Mindfulness also incorporates the teaching of impermanence, the changing nature of all things, including our own mental and emotional experiences. By integrating the simple yet profound reality that our internal experiences are in a constant state of change, we learn to see ourselves more objectively. We learn to reduce the habit of associating internal experiences with our sense of self. This reduces attachment to rigid views and unhelpful values, often leading to stress and dissatisfaction . By learning to integrate the understanding of impermanence into our daily lives, we can develop a more flexible and adaptive personality.
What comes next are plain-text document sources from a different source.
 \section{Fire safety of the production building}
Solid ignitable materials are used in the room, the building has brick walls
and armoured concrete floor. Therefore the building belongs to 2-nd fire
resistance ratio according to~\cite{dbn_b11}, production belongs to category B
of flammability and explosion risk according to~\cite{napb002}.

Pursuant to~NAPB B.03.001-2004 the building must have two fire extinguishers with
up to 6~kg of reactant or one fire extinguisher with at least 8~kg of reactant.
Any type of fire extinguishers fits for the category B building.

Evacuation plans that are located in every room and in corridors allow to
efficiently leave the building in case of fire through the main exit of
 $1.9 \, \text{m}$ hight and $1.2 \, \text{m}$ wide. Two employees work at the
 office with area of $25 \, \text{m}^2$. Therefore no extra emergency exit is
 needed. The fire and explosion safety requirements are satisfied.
Stage 2: Behavioural Regulation
Integrating Mindfulness, Equanimity and Exposure Methods
The second stage of MiCBT is called the “Exposure Stage”. Here, we learn to apply the self-regulation skills learned in Stage 1 in situations that we may be avoiding to prevent feeling anxious but at the expense of mental rest. For this, CBT methods help to change maladaptive ways of coping, such as avoidant, addictive, compulsive, and any other unhelpful behaviours. Note that while the cognitive aspect of CBT attempts to change the content and patterns of maladaptive beliefs by testing their validity through thought disputation, MiCBT uses mindfulness skills to enhance executive control over the processes that maintain these unrealistic thoughts and beliefs. This reduces avoidance and increases equanimity, general self-confidence and self-efficacy while in challenging situations.
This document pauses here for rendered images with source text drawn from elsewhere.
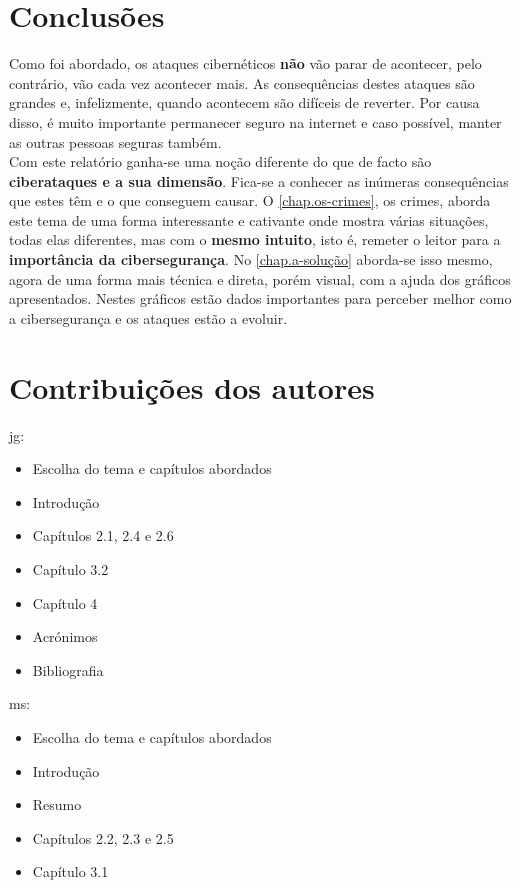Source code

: \documentclass{report}
\begin{document}
\chapter{Conclusões}
\label{chap.conclusão}
Como foi abordado, os ataques cibernéticos \textbf{não} vão parar de acontecer, pelo contrário, vão cada vez acontecer mais. As consequências destes ataques são grandes e, infelizmente, quando acontecem são difíceis de reverter. Por causa disso, é muito importante permanecer seguro na internet e caso possível, manter as outras pessoas seguras também. \\ \indent Com este relatório ganha-se uma noção diferente do que de facto são \textbf{ciberataques e a sua dimensão}. Fica-se a conhecer as inúmeras consequências que estes têm e o que conseguem causar. O \autoref{chap.os-crimes}, os crimes, aborda este tema de uma forma interessante e cativante onde mostra várias situações, todas elas diferentes, mas com o \textbf{mesmo intuito}, isto é, remeter o leitor para a \textbf{importância da cibersegurança}. No \autoref{chap.a-solução} aborda-se isso mesmo, agora de uma forma mais técnica e direta, porém visual, com a ajuda dos gráficos apresentados. Nestes gráficos estão dados importantes para perceber melhor como a cibersegurança e os ataques estão a evoluir.

\chapter*{Contribuições dos autores}
\ac{jg}:
\begin{itemize}
    \item{Escolha do tema e capítulos abordados}
    \item{Introdução}
    \item{Capítulos 2.1, 2.4 e 2.6}
    \item{Capítulo 3.2}
    \item{Capítulo 4}
    \item{Acrónimos}
    \item{Bibliografia}
\end{itemize}

\ac{ms}:
\begin{itemize}
    \item{Escolha do tema e capítulos abordados}
    \item{Introdução}
    \item  {Resumo}
    \item {Capítulos 2.2, 2.3 e 2.5 }
    \item {Capítulo 3.1}
\end{itemize}
\end{document}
Stage 3: Interpersonal Regulation
Integrating Mindfulness and Exposure with Social Skills
The third stage of MiCBT is called the “Interpersonal Stage”. During this stage, we apply the skills learned during Stage 1 and Stage 2 in tense or conflicting situations with other people. We learn a different way of seeing and understanding others’ reactivity as an expression of their suffering. Equipped with greater equanimity and more confidence, we train to prevent avoidance of situations where conflicts may occur and tackle others’ reactivity with more patience, tolerance, and mindful assertiveness to express our views and needs. Stage 3 helps promote more harmonious relationships.
Stage 4: Transpersonal Regulation
Cultivating Compassion and Preventing Relapse
The fourth stage of MiCBT is called the “Empathic Stage”. It consists of relapse-prevention skills cultivated through a training in compassion and ethics. It integrates mindfulness with the psychospiritual practices of ethics, compassion and egolessness, translated into scientifically grounded principles and contemporary language. Through the practice of loving-kindness meditation, we become kinder and more compassionate with ourselves and others and genuinely value others and the world around us. Concurrently, becoming increasingly mindful of the differences between wholesome and unwholesome intentions and actions facilitates the cultivation of ethics in daily life. Together, training in compassion and ethical living leads to a greater sense of self-worth and a deep sense of care and connectedness with people and the environment. The increased sense of self-worth and empowerment helps prevent relapse into emotional, addictive, and stress-related disorders.